◆ DATA SECTION ◆
+===+

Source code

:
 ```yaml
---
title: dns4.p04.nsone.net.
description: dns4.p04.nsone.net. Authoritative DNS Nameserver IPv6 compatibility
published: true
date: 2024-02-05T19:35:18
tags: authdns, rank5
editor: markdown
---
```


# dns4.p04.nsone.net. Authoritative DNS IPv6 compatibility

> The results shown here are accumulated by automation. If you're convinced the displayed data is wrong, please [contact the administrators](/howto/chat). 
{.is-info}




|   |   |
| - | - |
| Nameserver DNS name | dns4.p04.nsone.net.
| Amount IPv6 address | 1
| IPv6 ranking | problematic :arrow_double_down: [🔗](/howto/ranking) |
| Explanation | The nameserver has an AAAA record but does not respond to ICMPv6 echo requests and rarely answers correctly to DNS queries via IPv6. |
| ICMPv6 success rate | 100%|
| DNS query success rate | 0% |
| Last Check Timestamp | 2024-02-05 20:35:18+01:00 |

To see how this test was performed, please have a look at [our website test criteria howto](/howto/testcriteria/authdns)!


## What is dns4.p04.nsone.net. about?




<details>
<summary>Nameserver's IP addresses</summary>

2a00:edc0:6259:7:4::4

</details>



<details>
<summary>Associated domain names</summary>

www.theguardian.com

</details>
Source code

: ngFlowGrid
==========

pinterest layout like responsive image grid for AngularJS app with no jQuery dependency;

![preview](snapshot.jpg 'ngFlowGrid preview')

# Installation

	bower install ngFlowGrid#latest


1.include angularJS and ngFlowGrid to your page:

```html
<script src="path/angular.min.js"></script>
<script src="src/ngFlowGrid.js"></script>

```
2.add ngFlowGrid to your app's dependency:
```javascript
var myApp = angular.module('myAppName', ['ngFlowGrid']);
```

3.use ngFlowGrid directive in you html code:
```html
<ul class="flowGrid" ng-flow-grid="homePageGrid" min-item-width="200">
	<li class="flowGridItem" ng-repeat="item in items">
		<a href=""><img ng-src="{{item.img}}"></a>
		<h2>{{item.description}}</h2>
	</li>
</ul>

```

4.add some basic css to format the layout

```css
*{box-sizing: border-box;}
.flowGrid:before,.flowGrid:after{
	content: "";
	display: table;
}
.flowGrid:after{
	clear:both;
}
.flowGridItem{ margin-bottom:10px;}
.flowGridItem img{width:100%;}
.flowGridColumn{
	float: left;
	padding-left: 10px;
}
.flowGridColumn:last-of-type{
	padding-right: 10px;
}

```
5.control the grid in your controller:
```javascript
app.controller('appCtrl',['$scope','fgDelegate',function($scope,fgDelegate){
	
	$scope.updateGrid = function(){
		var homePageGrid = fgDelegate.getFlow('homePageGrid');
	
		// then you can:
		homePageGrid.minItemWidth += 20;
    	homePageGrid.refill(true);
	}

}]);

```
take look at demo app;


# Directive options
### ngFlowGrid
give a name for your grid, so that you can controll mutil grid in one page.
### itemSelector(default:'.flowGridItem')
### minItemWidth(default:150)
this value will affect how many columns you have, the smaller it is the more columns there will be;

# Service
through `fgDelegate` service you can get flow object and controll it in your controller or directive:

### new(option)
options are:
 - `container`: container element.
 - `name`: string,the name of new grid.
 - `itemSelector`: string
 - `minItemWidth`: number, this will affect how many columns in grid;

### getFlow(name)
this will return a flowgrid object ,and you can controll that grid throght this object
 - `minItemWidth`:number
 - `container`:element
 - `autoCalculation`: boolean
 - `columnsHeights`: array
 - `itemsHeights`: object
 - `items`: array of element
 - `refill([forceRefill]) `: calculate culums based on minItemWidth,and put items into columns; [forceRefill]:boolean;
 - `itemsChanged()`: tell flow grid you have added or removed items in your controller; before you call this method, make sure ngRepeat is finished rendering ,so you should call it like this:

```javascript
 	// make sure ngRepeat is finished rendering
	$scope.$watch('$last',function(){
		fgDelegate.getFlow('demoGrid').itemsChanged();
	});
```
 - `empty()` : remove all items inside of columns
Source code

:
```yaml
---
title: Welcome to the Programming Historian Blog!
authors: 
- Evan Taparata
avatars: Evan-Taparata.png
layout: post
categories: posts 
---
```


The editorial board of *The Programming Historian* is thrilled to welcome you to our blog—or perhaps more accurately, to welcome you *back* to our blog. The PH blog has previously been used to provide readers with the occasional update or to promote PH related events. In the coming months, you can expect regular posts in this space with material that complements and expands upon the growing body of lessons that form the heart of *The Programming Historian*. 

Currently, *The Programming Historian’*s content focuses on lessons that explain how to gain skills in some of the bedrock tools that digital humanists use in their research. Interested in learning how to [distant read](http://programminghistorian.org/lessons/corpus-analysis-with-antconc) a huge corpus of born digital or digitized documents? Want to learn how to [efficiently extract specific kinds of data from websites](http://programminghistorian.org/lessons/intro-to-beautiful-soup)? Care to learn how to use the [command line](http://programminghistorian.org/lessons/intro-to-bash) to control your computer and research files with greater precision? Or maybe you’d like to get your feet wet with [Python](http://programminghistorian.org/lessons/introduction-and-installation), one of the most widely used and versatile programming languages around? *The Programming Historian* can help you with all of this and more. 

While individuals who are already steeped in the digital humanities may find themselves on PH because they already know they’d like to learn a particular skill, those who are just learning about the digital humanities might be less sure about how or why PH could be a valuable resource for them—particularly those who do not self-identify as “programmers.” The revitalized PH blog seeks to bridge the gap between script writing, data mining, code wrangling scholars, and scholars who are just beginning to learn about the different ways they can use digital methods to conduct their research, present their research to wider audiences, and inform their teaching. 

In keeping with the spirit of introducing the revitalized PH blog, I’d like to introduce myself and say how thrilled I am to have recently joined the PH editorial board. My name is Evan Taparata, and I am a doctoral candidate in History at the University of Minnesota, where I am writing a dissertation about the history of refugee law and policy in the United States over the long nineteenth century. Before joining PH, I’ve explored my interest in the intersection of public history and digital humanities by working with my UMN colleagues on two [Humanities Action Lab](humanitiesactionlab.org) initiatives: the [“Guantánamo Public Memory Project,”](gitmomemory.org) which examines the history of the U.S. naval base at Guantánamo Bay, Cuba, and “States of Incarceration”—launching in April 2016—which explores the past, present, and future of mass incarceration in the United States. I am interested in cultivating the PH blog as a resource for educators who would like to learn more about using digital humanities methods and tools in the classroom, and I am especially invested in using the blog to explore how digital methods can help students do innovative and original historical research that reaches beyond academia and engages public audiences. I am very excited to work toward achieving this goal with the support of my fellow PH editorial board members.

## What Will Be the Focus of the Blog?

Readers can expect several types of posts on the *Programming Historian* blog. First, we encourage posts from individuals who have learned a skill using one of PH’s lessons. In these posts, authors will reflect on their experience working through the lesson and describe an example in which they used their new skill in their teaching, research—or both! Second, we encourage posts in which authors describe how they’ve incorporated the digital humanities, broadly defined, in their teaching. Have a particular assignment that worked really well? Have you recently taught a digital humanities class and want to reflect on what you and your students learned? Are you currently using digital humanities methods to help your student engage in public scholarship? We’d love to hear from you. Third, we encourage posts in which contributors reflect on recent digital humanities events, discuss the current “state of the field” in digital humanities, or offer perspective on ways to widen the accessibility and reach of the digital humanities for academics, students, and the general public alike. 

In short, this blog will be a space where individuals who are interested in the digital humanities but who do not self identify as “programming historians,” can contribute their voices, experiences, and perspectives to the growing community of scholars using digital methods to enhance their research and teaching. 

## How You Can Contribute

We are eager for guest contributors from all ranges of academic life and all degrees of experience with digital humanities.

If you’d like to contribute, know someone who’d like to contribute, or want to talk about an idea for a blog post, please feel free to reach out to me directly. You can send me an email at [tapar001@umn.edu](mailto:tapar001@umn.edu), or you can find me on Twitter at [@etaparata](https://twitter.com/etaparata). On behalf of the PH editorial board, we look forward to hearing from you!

+===+

◆ YOUR OBJECTIVE ◆
Would you write out the whole listing word for word?

◆ THE COMPLETED TASK ◆
Source code

:
 ```yaml
---
title: dns4.p04.nsone.net.
description: dns4.p04.nsone.net. Authoritative DNS Nameserver IPv6 compatibility
published: true
date: 2024-02-05T19:35:18
tags: authdns, rank5
editor: markdown
---
```


# dns4.p04.nsone.net. Authoritative DNS IPv6 compatibility

> The results shown here are accumulated by automation. If you're convinced the displayed data is wrong, please [contact the administrators](/howto/chat). 
{.is-info}




|   |   |
| - | - |
| Nameserver DNS name | dns4.p04.nsone.net.
| Amount IPv6 address | 1
| IPv6 ranking | problematic :arrow_double_down: [🔗](/howto/ranking) |
| Explanation | The nameserver has an AAAA record but does not respond to ICMPv6 echo requests and rarely answers correctly to DNS queries via IPv6. |
| ICMPv6 success rate | 100%|
| DNS query success rate | 0% |
| Last Check Timestamp | 2024-02-05 20:35:18+01:00 |

To see how this test was performed, please have a look at [our website test criteria howto](/howto/testcriteria/authdns)!


## What is dns4.p04.nsone.net. about?




<details>
<summary>Nameserver's IP addresses</summary>

2a00:edc0:6259:7:4::4

</details>



<details>
<summary>Associated domain names</summary>

www.theguardian.com

</details>
Source code

: ngFlowGrid
==========

pinterest layout like responsive image grid for AngularJS app with no jQuery dependency;

![preview](snapshot.jpg 'ngFlowGrid preview')

# Installation

	bower install ngFlowGrid#latest


1.include angularJS and ngFlowGrid to your page:

```html
<script src="path/angular.min.js"></script>
<script src="src/ngFlowGrid.js"></script>

```
2.add ngFlowGrid to your app's dependency:
```javascript
var myApp = angular.module('myAppName', ['ngFlowGrid']);
```

3.use ngFlowGrid directive in you html code:
```html
<ul class="flowGrid" ng-flow-grid="homePageGrid" min-item-width="200">
	<li class="flowGridItem" ng-repeat="item in items">
		<a href=""><img ng-src="{{item.img}}"></a>
		<h2>{{item.description}}</h2>
	</li>
</ul>

```

4.add some basic css to format the layout

```css
*{box-sizing: border-box;}
.flowGrid:before,.flowGrid:after{
	content: "";
	display: table;
}
.flowGrid:after{
	clear:both;
}
.flowGridItem{ margin-bottom:10px;}
.flowGridItem img{width:100%;}
.flowGridColumn{
	float: left;
	padding-left: 10px;
}
.flowGridColumn:last-of-type{
	padding-right: 10px;
}

```
5.control the grid in your controller:
```javascript
app.controller('appCtrl',['$scope','fgDelegate',function($scope,fgDelegate){
	
	$scope.updateGrid = function(){
		var homePageGrid = fgDelegate.getFlow('homePageGrid');
	
		// then you can:
		homePageGrid.minItemWidth += 20;
    	homePageGrid.refill(true);
	}

}]);

```
take look at demo app;


# Directive options
### ngFlowGrid
give a name for your grid, so that you can controll mutil grid in one page.
### itemSelector(default:'.flowGridItem')
### minItemWidth(default:150)
this value will affect how many columns you have, the smaller it is the more columns there will be;

# Service
through `fgDelegate` service you can get flow object and controll it in your controller or directive:

### new(option)
options are:
 - `container`: container element.
 - `name`: string,the name of new grid.
 - `itemSelector`: string
 - `minItemWidth`: number, this will affect how many columns in grid;

### getFlow(name)
this will return a flowgrid object ,and you can controll that grid throght this object
 - `minItemWidth`:number
 - `container`:element
 - `autoCalculation`: boolean
 - `columnsHeights`: array
 - `itemsHeights`: object
 - `items`: array of element
 - `refill([forceRefill]) `: calculate culums based on minItemWidth,and put items into columns; [forceRefill]:boolean;
 - `itemsChanged()`: tell flow grid you have added or removed items in your controller; before you call this method, make sure ngRepeat is finished rendering ,so you should call it like this:

```javascript
 	// make sure ngRepeat is finished rendering
	$scope.$watch('$last',function(){
		fgDelegate.getFlow('demoGrid').itemsChanged();
	});
```
 - `empty()` : remove all items inside of columns
Source code

:
```yaml
---
title: Welcome to the Programming Historian Blog!
authors: 
- Evan Taparata
avatars: Evan-Taparata.png
layout: post
categories: posts 
---
```


The editorial board of *The Programming Historian* is thrilled to welcome you to our blog—or perhaps more accurately, to welcome you *back* to our blog. The PH blog has previously been used to provide readers with the occasional update or to promote PH related events. In the coming months, you can expect regular posts in this space with material that complements and expands upon the growing body of lessons that form the heart of *The Programming Historian*. 

Currently, *The Programming Historian’*s content focuses on lessons that explain how to gain skills in some of the bedrock tools that digital humanists use in their research. Interested in learning how to [distant read](http://programminghistorian.org/lessons/corpus-analysis-with-antconc) a huge corpus of born digital or digitized documents? Want to learn how to [efficiently extract specific kinds of data from websites](http://programminghistorian.org/lessons/intro-to-beautiful-soup)? Care to learn how to use the [command line](http://programminghistorian.org/lessons/intro-to-bash) to control your computer and research files with greater precision? Or maybe you’d like to get your feet wet with [Python](http://programminghistorian.org/lessons/introduction-and-installation), one of the most widely used and versatile programming languages around? *The Programming Historian* can help you with all of this and more. 

While individuals who are already steeped in the digital humanities may find themselves on PH because they already know they’d like to learn a particular skill, those who are just learning about the digital humanities might be less sure about how or why PH could be a valuable resource for them—particularly those who do not self-identify as “programmers.” The revitalized PH blog seeks to bridge the gap between script writing, data mining, code wrangling scholars, and scholars who are just beginning to learn about the different ways they can use digital methods to conduct their research, present their research to wider audiences, and inform their teaching. 

In keeping with the spirit of introducing the revitalized PH blog, I’d like to introduce myself and say how thrilled I am to have recently joined the PH editorial board. My name is Evan Taparata, and I am a doctoral candidate in History at the University of Minnesota, where I am writing a dissertation about the history of refugee law and policy in the United States over the long nineteenth century. Before joining PH, I’ve explored my interest in the intersection of public history and digital humanities by working with my UMN colleagues on two [Humanities Action Lab](humanitiesactionlab.org) initiatives: the [“Guantánamo Public Memory Project,”](gitmomemory.org) which examines the history of the U.S. naval base at Guantánamo Bay, Cuba, and “States of Incarceration”—launching in April 2016—which explores the past, present, and future of mass incarceration in the United States. I am interested in cultivating the PH blog as a resource for educators who would like to learn more about using digital humanities methods and tools in the classroom, and I am especially invested in using the blog to explore how digital methods can help students do innovative and original historical research that reaches beyond academia and engages public audiences. I am very excited to work toward achieving this goal with the support of my fellow PH editorial board members.

## What Will Be the Focus of the Blog?

Readers can expect several types of posts on the *Programming Historian* blog. First, we encourage posts from individuals who have learned a skill using one of PH’s lessons. In these posts, authors will reflect on their experience working through the lesson and describe an example in which they used their new skill in their teaching, research—or both! Second, we encourage posts in which authors describe how they’ve incorporated the digital humanities, broadly defined, in their teaching. Have a particular assignment that worked really well? Have you recently taught a digital humanities class and want to reflect on what you and your students learned? Are you currently using digital humanities methods to help your student engage in public scholarship? We’d love to hear from you. Third, we encourage posts in which contributors reflect on recent digital humanities events, discuss the current “state of the field” in digital humanities, or offer perspective on ways to widen the accessibility and reach of the digital humanities for academics, students, and the general public alike. 

In short, this blog will be a space where individuals who are interested in the digital humanities but who do not self identify as “programming historians,” can contribute their voices, experiences, and perspectives to the growing community of scholars using digital methods to enhance their research and teaching. 

## How You Can Contribute

We are eager for guest contributors from all ranges of academic life and all degrees of experience with digital humanities.

If you’d like to contribute, know someone who’d like to contribute, or want to talk about an idea for a blog post, please feel free to reach out to me directly. You can send me an email at [tapar001@umn.edu](mailto:tapar001@umn.edu), or you can find me on Twitter at [@etaparata](https://twitter.com/etaparata). On behalf of the PH editorial board, we look forward to hearing from you!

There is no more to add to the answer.